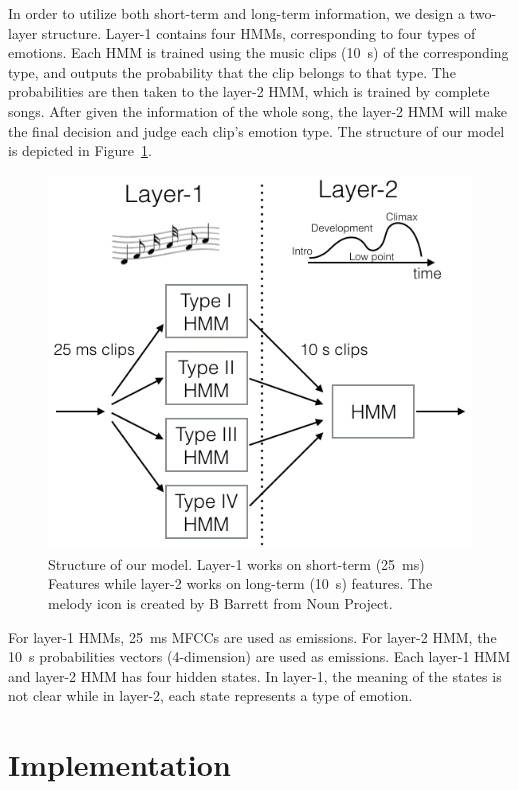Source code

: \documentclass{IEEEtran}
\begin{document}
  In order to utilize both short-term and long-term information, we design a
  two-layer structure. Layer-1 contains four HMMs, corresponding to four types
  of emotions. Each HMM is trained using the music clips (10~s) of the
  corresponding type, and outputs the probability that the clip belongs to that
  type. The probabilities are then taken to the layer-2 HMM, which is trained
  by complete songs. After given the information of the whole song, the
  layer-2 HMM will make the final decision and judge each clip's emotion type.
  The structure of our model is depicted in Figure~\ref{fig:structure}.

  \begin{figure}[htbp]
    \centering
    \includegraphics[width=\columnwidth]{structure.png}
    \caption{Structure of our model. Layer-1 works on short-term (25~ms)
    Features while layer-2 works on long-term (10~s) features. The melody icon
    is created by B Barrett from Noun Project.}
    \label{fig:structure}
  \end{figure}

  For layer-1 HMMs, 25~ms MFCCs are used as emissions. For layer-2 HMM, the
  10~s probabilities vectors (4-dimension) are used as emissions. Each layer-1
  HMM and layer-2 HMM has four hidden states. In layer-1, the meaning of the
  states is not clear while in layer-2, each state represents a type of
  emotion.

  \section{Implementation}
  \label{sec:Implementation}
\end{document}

Task goal
Print the data above exactly; drop every picture.

Answer below
Source code

: \documentclass{IEEEtran}
\begin{document}
  In order to utilize both short-term and long-term information, we design a
  two-layer structure. Layer-1 contains four HMMs, corresponding to four types
  of emotions. Each HMM is trained using the music clips (10~s) of the
  corresponding type, and outputs the probability that the clip belongs to that
  type. The probabilities are then taken to the layer-2 HMM, which is trained
  by complete songs. After given the information of the whole song, the
  layer-2 HMM will make the final decision and judge each clip's emotion type.
  The structure of our model is depicted in Figure~\ref{fig:structure}.

  \begin{figure}[htbp]
    \centering
    \includegraphics[width=\columnwidth]{structure.png}
    \caption{Structure of our model. Layer-1 works on short-term (25~ms)
    Features while layer-2 works on long-term (10~s) features. The melody icon
    is created by B Barrett from Noun Project.}
    \label{fig:structure}
  \end{figure}

  For layer-1 HMMs, 25~ms MFCCs are used as emissions. For layer-2 HMM, the
  10~s probabilities vectors (4-dimension) are used as emissions. Each layer-1
  HMM and layer-2 HMM has four hidden states. In layer-1, the meaning of the
  states is not clear while in layer-2, each state represents a type of
  emotion.

  \section{Implementation}
  \label{sec:Implementation}
\end{document}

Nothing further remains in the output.